The ex-nurse had already been investigated by Oregon authorities over allegations of sexual misconduct.
A former nurse at Oregon’s single women’s prison has been indicted for sexually assaulting a dozen women while they were incarcerated, according to a Department of Justice indictment unsealed Monday.
The nurse, Tony Daniel Klein, is facing 21 counts of “depriving the victims of their constitutional right not to be subjected to cruel and unusual punishment by sexually assaulting them.” In the indictment, Klein stands accused of sexually assaulting the women on multiple occasions in 2016 and 2017.
He’s also facing four counts of perjury, in connection to a 2019 deposition for a lawsuit that accused Klein of sexual misconduct.
Klein has turned himself in to the FBI and pleaded not guilty to all of the counts, Oregon Public Broadcasting reported Monday. If he’s convicted, Klein could spend the rest of his life in prison.

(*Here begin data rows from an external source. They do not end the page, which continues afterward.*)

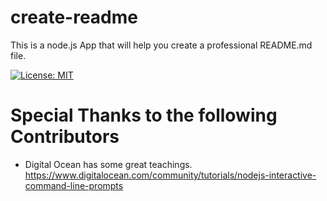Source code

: # create-readme
This is a node.js App that will help you create a professional README.md file.

[![License: MIT](https://img.shields.io/badge/License-MIT-yellow.svg)](https://opensource.org/licenses/MIT)

# Special Thanks to the following Contributors

* Digital Ocean has some great teachings.
https://www.digitalocean.com/community/tutorials/nodejs-interactive-command-line-prompts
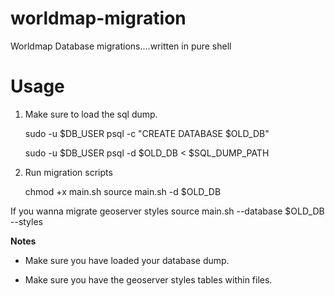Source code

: # worldmap-migration
Worldmap Database migrations....written in pure shell

Usage
=====


1. Make sure to load the sql dump.

	sudo -u $DB_USER psql -c "CREATE DATABASE $OLD_DB"

	sudo -u $DB_USER psql -d $OLD_DB < $SQL_DUMP_PATH


2. Run migration scripts

	chmod +x main.sh
	source main.sh -d $OLD_DB

If you wanna migrate geoserver styles
	source main.sh --database $OLD_DB  --styles


**Notes**

- Make sure you have loaded your database dump.

- Make sure you have the geoserver styles tables within files.
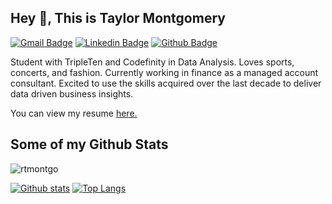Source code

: ## Hey 👋, This is Taylor Montgomery
[![Gmail Badge](https://img.shields.io/badge/-r.taylor.montgomery@gmail.com-c14438?style=flat&logo=Gmail&logoColor=white&link=mailto:r.taylor.montgomery@gmail.com)](mailto:r.taylor.montgomery@gmail.com) 
[![Linkedin Badge](https://img.shields.io/badge/-www.linkedin.com/in/taylormontgomery-bia-0072b1?style=flat&logo=Linkedin&logoColor=white&link=https://www.linkedin.com/in/www.linkedin.com/in/taylormontgomery-bia/)](https://www.linkedin.com/in/www.linkedin.com/in/taylormontgomery-bia/) [![Github Badge](https://img.shields.io/badge/-rtmontgo-grey?style=flat&logo=github&logoColor=white&link=https://github.com/rtmontgo/)](https://www.github.com/rtmontgo/) <p align='left'>Student with TripleTen and Codefinity in Data Analysis. Loves sports, concerts, and fashion. Currently working in finance as a managed account consultant. Excited to use the skills acquired over the last decade to deliver data driven business insights.</p><p align='left'> You can view my resume <a href='https://docs.google.com/document/d/1Bn7ZDvvgxkzmBDGBZVrnoHUK9n7f4gsiuxB9iizdQ-4/edit?usp=sharing ' target=_blank><u>here</u>.</a></p>
## Some of my Github Stats
<p align=left> <img src=https://komarev.com/ghpvc/?username=rtmontgo alt=rtmontgo /> </p>

[![Github stats](https://github-readme-stats.vercel.app/api?username=rtmontgo&show_icons=true&include_all_commits=true)](https://github.com/rtmontgo/github-readme-stats)
[![Top Langs](https://github-readme-stats.vercel.app/api/top-langs/?username=rtmontgo&layout=compact)](https://github.com/rtmontgo/github-readme-stats)

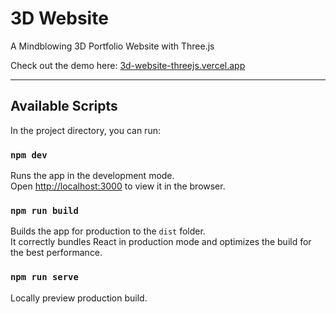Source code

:# 3D Website

A Mindblowing 3D Portfolio Website with Three.js

Check out the demo here: [3d-website-threejs.vercel.app](https://3d-website-threejs.vercel.app/)

---

## Available Scripts

In the project directory, you can run:

### `npm dev`

Runs the app in the development mode.\
Open [http://localhost:3000](http://localhost:3000) to view it in the browser.

### `npm run build`

Builds the app for production to the `dist` folder.\
It correctly bundles React in production mode and optimizes the build for the best performance.

### `npm run serve`

Locally preview production build.
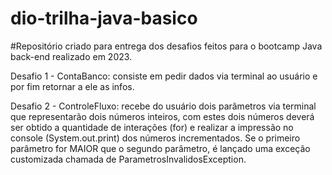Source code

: # dio-trilha-java-basico

#Repositório criado para entrega dos desafios feitos para o bootcamp Java back-end realizado em 2023.

Desafio 1 - ContaBanco: consiste em pedir dados via terminal ao usuário e por fim retornar a ele as infos.

Desafio 2 - ControleFluxo: recebe do usuário dois parâmetros via terminal que representarão dois números inteiros, com estes dois números deverá ser obtido a quantidade de interações (for) e realizar a impressão no console (System.out.print) dos números incrementados. Se o primeiro parâmetro for MAIOR que o segundo parâmetro, é lançado uma exceção customizada chamada de ParametrosInvalidosException.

These accusations didn’t come out of nowhere: Oregon police, the Oregon Department of Corrections, Oregon’s nursing board, and the Washington County District Attorney’s Office have all investigated allegations of sexual misconduct made against Klein, according to Oregon Public Broadcasting. In 2020, Oregon paid out $1.7 million to settle civil lawsuits brought by 10 women who said the state failed to keep them safe from Klein. No one admitted fault in the settlement.
The U.S. incarceration system is rife with sexual assault. In 2018, prison officials recorded nearly 28,000 allegations of sexual victimization in adult correctional facilities, according to a survey released by the Department of Justice in June 2021. There were almost 6,000 allegations of “staff sexual misconduct” and roughly 4,600 allegations of “staff sexual harassment” in such facilities in 2018.Women, in particular, report being victims of sexual violence while behind bars. Between 2009 and 2011, women made up just about 13 percent of people held in local jails, according to another Justice Department report. However, they accounted for 67 percent of the victims of staff-on-inmate sexual victimization, and 27 percent of the victims of inmate-on-inmate sexual victimization, that same report found. Women in jail also report experiencing staggering amounts of violence in their life: 86 percent say they’ve experienced sexual violence at some point in their lifetime, the Vera Institute of Justice reported in 2016.
In a 2017-2018 survey of women incarcerated at the prison where Klein worked, 66 women responded to questions about their histories of trauma. Approximately 75 percent said they had been sexually abused as children or teenagers, while about 55 percent said they’d been sexually abused as adults.
Corrections Department Director Colette S. Peters said that the indictment against Klein “shows that the voices of women in custody are heard and taken seriously.”
“DOC has zero tolerance for sexual violence against the people in our care and allegations will not be swept under the rug or ignored regardless of whether the person accused is no longer employed by our Department,” she said in a statement reported by NBC News. “Now the federal criminal justice system can rightly deal with these serious allegations.”